Grayling at Smith & Morehouse? I didn't know they were at S&M. Anyone else ever caught grayling there?


----------



## Grandpa D

The Kamas Hatchery raises Grayling.
This is out of the 2009 Fish Stocking Report from the DWR.

SMITH-MOREHOUSE RES Summit GRAYLING ARCTIC 6237 2.49" 09/23/2009

So the answer is YES, the DWR does stock Grayling in Smith and Morehouse.


----------



## Kingfisher

interesting. never caught a grayling in S&M. never have seen a grayling there. i have heard rumors of kokes being contemplated as well. up till this past week i had never caught a tiger there as well. been fishing that pond for 30 years.... so, ya never know what may pop up.


----------



## tktmsa

Grayling was a good 10-12 incher, had a tiger that was 12-13 inches. 

One thing of note the Rainbows although small had what I'd call adult teeth. Took a couple home (cabin) but the stomach contents were inconclusive.

Anyone have an idea of what these little fishes could be growing on? Not a lot of food in that water. 

Also, there are brookies in the drainage anyone ever taken one out of the lake?


----------



## Chaser

There should be some cutts in there too. Most of the streams around that area have cutts in them, so I wouldn't be surprised to hear of a few making into the res. Pretty neat on the grayling. 11-12 inches is decent for a grayling.


----------



## tktmsa

Yeah I've caught the cutts up there and I'm seeing hybrids now and again.

Kokes would be interesting, if not for anything else but a forage base to feed the tigers. 

I've only see small leaches in with a brown hue for these things to munch on, surface insects would not keep these fish fed. 

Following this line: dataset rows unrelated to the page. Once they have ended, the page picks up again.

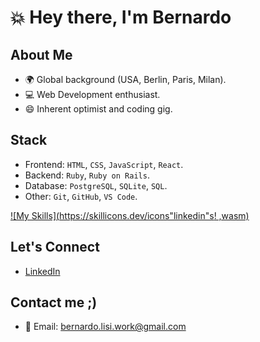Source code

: # 💥 Hey there, I'm Bernardo

## About Me
- 🌍 Global background (USA, Berlin, Paris, Milan).
- 💻 Web Development enthusiast.
- 😄 Inherent optimist and coding gig.

## Stack
- Frontend: `HTML`, `CSS`, `JavaScript`, `React`.
- Backend: `Ruby`, `Ruby on Rails`.
- Database: `PostgreSQL`, `SQLite`, `SQL`.
- Other: `Git`, `GitHub`, `VS Code`.

[![My Skills](https://skillicons.dev/icons"linkedin"s! ,wasm)](https://skillicons.dev)

## Let's Connect
- [LinkedIn](https://www.linkedin.com/in/bernardo-lisi/?locale=en_US)

## Contact me ;)
- 📧 Email: bernardo.lisi.work@gmail.com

I also heard of some mountain suckers are in the water, too bad there don't seem to be the little redside shiners in there like before they rebuilt the dam.


----------



## Grandpa D

tktmsa said:


> Yeah I've caught the cutts up there and I'm seeing hybrids now and again.
> 
> Kokes would be interesting, if not for anything else but a forage base to feed the tigers.
> 
> I've only see small leaches in with a brown hue for these things to munch on, surface insects would not keep these fish fed.
> 
> I also heard of some mountain suckers are in the water, too bad there don't seem to be the little redside shiners in there like before they rebuilt the dam.

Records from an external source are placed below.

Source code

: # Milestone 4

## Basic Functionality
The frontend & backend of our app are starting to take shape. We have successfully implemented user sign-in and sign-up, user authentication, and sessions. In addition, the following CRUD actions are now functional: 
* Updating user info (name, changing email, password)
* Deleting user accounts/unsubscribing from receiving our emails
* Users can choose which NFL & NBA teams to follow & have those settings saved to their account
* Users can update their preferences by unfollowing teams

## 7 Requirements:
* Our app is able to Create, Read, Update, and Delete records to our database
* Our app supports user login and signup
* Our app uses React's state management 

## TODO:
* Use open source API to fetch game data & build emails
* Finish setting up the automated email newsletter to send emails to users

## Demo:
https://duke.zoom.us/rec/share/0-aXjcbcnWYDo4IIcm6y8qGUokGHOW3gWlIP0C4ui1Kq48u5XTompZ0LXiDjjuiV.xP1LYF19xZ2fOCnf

Now don't go giving someone any ideas!


----------



## bossloader

so i will be up there on friday morn wondering if the little water holes in the creek as you drive up the road hold anything? and i dont have a boat so i am wondering what color bait might be usefull.


----------



## Chaser

Yeah, they hold fish, but a lot of that stream runs through private property, and is off limits. It won't be any good right now anyway though...too blown out with run-off.


----------